(Saved data entries)
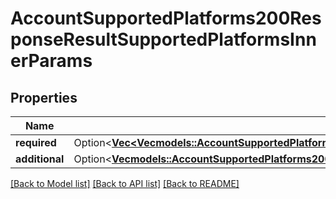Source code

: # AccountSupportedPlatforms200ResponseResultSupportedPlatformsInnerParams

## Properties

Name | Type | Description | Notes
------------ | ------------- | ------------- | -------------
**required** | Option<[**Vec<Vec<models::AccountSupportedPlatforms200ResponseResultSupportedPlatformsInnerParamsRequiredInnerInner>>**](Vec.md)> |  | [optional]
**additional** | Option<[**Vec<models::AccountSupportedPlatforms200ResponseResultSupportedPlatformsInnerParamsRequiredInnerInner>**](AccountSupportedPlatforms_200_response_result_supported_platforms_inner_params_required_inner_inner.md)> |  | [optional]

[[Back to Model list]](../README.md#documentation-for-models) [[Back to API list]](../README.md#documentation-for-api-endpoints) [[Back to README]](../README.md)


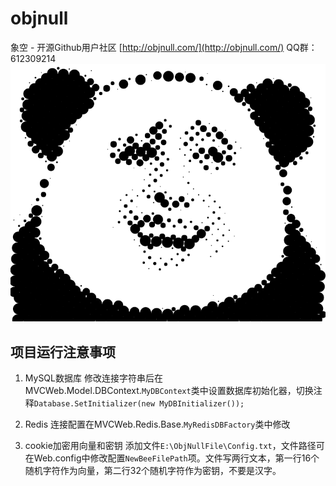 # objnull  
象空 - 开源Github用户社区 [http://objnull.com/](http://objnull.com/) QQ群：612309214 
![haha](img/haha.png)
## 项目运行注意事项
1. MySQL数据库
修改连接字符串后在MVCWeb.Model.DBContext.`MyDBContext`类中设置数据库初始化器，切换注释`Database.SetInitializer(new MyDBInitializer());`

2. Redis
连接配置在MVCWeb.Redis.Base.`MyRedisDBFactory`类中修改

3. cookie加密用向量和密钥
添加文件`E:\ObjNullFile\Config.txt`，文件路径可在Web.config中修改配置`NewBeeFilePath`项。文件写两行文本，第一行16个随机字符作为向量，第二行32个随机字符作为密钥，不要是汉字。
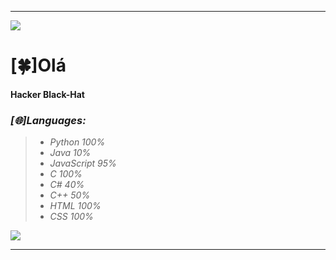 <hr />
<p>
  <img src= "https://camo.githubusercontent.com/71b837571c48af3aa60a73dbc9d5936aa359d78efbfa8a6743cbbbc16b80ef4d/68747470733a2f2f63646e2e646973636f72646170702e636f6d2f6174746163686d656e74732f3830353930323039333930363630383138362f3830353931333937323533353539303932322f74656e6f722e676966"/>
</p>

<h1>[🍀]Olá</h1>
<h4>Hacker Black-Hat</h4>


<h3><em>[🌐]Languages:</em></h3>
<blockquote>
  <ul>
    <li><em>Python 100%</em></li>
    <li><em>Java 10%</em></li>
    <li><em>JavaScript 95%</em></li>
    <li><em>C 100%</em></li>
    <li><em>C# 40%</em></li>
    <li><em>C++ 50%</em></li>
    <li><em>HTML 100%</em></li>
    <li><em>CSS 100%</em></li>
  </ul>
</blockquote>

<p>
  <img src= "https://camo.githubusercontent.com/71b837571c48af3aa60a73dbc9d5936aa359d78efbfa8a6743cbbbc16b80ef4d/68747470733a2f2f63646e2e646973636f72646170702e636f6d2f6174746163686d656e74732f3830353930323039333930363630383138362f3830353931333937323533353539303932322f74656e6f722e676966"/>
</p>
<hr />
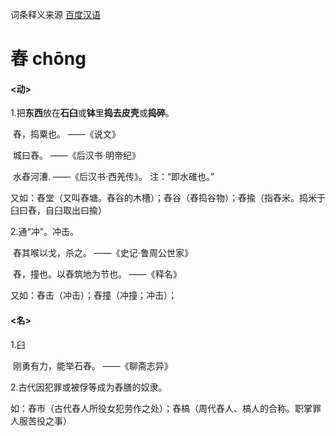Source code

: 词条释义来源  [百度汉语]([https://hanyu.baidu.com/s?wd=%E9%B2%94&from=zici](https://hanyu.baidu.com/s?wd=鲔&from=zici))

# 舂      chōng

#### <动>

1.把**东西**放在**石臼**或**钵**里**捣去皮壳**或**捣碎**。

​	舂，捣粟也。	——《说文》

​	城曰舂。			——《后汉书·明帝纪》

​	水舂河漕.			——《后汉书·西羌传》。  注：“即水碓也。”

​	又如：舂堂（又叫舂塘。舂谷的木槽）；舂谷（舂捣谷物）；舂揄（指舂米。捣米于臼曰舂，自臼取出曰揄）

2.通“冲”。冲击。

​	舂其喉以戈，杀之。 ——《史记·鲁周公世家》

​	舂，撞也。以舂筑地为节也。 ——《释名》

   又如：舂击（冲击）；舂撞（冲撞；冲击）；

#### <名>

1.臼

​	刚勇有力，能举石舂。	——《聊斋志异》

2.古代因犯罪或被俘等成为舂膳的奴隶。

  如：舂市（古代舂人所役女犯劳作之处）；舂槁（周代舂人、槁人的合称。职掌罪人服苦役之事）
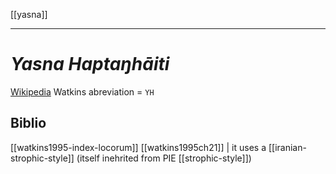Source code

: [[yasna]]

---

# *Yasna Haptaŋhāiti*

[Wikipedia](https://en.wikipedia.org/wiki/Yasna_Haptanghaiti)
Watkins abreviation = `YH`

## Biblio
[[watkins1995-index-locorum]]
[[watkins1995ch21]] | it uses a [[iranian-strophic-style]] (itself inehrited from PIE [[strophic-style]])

* * *

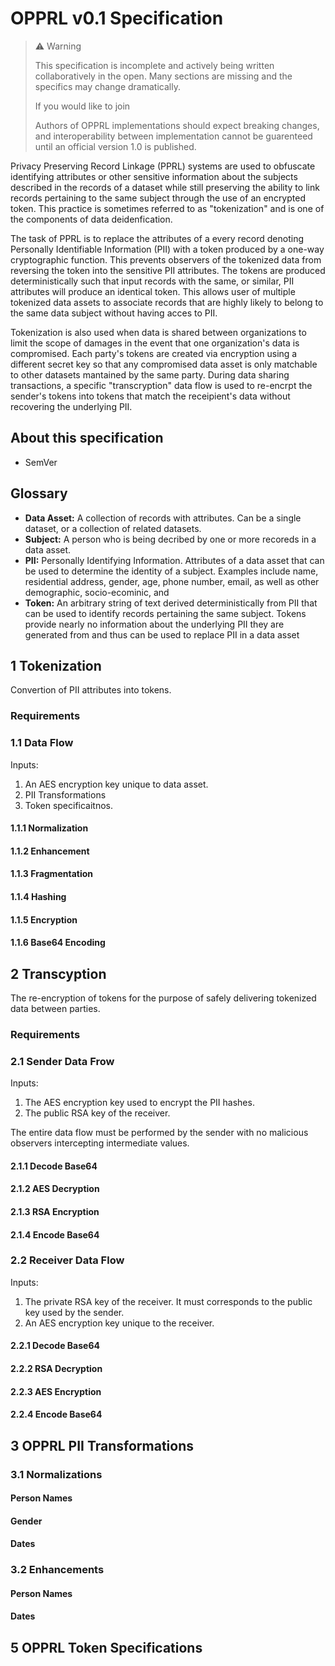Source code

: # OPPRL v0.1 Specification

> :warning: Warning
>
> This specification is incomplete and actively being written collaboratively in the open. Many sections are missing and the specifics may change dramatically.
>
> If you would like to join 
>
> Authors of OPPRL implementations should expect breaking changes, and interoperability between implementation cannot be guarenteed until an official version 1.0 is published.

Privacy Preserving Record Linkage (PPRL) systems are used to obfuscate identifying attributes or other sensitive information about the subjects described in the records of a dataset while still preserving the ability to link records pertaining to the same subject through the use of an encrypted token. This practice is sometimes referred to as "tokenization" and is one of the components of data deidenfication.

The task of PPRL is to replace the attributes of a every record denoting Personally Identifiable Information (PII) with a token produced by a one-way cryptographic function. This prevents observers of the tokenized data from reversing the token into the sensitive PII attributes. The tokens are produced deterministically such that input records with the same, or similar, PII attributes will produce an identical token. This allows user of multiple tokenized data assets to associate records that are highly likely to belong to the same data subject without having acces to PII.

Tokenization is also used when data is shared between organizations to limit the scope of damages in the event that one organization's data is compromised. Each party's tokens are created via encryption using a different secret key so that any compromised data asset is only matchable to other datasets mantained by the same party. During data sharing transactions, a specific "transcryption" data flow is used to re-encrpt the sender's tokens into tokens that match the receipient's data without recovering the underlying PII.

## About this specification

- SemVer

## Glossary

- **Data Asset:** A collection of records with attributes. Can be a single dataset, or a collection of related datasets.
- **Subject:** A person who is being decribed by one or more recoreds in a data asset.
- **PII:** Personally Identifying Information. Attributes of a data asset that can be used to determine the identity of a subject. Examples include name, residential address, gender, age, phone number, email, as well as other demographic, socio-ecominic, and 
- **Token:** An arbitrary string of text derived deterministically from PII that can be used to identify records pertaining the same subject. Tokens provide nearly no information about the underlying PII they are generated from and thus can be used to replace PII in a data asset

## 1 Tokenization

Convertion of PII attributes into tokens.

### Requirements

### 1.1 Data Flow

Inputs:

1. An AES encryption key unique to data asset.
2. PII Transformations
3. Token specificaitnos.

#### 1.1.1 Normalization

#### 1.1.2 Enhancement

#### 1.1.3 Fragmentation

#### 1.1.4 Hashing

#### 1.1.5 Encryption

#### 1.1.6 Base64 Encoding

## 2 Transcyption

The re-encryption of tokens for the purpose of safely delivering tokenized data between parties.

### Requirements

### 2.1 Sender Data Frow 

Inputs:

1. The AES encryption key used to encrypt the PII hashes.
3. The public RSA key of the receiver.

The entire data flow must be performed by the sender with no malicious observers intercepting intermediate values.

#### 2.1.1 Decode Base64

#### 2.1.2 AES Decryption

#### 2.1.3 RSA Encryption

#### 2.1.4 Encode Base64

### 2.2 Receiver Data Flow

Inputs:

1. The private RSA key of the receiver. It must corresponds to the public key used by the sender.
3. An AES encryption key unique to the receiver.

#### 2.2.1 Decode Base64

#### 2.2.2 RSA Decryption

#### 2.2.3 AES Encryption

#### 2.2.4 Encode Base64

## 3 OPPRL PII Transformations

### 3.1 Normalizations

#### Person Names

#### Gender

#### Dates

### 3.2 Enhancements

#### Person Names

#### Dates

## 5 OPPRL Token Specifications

**To do:**
If a line in the records above contains the string "OPPRL", copy that line out.

**Exercise response:**
: # OPPRL v0.1 Specification
> Authors of OPPRL implementations should expect breaking changes, and interoperability between implementation cannot be guarenteed until an official version 1.0 is published.
## 3 OPPRL PII Transformations
## 5 OPPRL Token Specifications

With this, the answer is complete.